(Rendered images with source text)
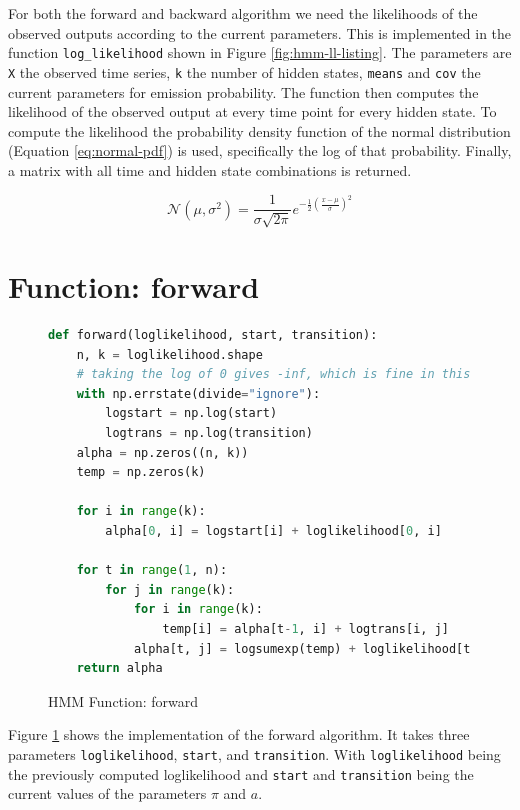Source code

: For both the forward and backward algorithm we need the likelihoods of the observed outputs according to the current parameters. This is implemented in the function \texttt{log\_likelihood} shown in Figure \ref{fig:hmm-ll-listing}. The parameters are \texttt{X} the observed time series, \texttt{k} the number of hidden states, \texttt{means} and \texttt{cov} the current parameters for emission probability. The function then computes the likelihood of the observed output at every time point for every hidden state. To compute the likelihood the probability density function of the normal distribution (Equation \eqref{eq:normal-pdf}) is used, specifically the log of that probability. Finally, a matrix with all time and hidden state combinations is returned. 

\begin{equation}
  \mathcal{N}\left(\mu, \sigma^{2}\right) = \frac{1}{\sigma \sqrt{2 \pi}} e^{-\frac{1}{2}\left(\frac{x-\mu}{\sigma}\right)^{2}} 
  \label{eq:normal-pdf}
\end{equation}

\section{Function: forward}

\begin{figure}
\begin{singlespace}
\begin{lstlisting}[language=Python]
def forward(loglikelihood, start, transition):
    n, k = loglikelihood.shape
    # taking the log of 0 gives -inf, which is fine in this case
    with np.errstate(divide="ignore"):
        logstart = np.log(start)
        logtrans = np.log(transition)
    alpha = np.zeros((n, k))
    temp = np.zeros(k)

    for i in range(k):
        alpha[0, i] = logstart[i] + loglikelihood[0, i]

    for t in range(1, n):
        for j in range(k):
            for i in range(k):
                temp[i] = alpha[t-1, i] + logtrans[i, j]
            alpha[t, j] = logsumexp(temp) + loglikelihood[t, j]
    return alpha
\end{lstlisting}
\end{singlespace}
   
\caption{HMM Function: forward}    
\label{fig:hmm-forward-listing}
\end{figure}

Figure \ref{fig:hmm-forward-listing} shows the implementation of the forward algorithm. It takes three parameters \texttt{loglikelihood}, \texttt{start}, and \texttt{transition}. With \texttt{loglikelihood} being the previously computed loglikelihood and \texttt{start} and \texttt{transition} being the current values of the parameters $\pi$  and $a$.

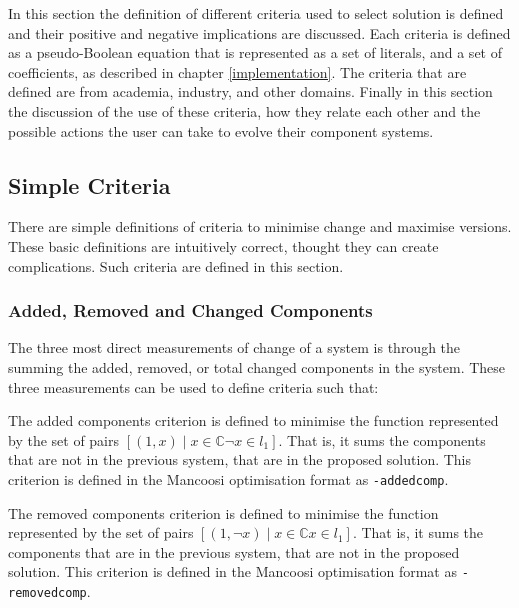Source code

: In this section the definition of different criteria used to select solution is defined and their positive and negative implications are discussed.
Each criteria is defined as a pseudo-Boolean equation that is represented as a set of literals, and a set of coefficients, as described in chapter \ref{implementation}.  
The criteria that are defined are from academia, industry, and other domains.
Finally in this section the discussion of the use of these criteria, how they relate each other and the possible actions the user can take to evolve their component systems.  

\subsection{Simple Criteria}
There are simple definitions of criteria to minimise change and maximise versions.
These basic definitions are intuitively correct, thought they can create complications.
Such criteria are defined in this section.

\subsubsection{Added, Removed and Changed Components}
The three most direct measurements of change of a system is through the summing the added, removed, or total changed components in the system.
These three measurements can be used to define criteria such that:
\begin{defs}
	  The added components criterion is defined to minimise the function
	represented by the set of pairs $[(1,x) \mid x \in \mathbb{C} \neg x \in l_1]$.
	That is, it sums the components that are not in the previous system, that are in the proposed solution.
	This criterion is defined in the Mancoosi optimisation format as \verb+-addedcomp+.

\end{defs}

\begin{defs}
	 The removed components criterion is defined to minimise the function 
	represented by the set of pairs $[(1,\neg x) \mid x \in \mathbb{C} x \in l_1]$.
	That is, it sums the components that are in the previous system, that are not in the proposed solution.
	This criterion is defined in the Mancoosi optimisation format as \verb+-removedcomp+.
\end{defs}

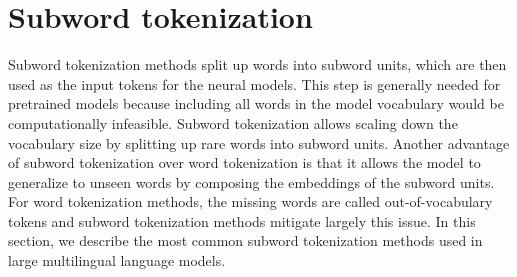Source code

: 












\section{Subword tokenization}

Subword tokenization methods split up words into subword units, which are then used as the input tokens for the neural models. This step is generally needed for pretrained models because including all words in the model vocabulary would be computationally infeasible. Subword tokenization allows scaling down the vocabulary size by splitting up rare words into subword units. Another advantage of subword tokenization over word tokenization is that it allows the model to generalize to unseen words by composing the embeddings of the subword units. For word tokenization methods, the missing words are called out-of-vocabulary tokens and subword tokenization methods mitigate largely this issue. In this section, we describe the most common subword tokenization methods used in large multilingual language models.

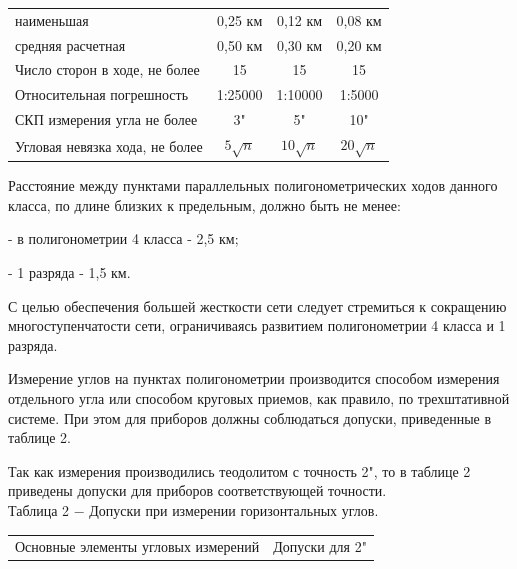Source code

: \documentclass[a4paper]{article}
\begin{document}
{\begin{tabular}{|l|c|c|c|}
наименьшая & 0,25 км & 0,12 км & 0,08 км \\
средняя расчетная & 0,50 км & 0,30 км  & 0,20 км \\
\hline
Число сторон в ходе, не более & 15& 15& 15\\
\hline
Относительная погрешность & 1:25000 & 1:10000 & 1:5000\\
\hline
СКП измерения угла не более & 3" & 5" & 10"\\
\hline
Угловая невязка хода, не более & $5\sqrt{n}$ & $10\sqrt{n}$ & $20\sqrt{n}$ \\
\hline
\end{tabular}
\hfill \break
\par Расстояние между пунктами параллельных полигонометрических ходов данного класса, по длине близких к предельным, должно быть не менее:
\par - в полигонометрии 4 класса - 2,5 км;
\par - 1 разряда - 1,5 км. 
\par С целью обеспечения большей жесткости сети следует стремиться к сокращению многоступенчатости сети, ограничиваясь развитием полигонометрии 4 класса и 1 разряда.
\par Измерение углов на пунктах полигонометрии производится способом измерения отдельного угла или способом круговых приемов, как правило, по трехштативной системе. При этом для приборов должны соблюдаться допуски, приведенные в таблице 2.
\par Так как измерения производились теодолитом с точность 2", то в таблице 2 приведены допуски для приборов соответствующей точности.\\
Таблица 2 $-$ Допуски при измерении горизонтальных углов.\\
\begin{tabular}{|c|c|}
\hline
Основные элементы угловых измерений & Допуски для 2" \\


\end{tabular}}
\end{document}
...
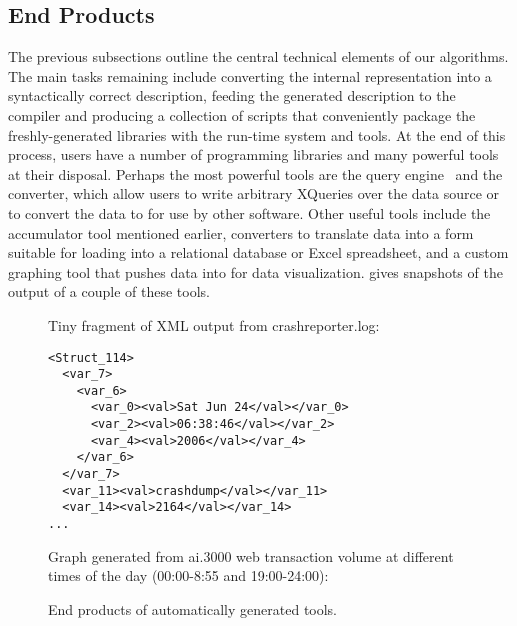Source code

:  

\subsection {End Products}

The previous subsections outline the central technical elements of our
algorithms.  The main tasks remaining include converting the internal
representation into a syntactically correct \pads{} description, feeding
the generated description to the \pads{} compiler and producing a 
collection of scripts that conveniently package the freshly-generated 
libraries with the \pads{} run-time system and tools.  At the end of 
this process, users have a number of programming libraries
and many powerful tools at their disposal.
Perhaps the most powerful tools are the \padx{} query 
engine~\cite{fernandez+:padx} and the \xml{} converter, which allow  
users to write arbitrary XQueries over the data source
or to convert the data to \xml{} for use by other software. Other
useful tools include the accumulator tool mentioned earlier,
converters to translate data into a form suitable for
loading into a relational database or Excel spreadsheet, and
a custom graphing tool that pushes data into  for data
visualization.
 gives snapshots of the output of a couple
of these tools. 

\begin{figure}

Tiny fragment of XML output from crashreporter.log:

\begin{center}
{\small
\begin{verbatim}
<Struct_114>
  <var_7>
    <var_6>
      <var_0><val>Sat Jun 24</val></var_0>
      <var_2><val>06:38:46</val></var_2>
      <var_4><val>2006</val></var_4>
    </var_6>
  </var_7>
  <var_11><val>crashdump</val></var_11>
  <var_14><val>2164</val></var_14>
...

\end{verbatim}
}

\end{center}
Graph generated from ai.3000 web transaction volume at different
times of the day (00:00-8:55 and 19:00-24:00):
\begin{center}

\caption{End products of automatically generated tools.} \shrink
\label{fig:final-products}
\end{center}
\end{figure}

== WHAT IS NEEDED ==
The answer is the lines above between the line holding "класса - 2,5 км;" and the line holding "и 1 разряда.", inclusive, each written out exactly, and no others.

== ANSWER SPACE ==
\par - в полигонометрии 4 класса - 2,5 км;
\par - 1 разряда - 1,5 км. 
\par С целью обеспечения большей жесткости сети следует стремиться к сокращению многоступенчатости сети, ограничиваясь развитием полигонометрии 4 класса и 1 разряда.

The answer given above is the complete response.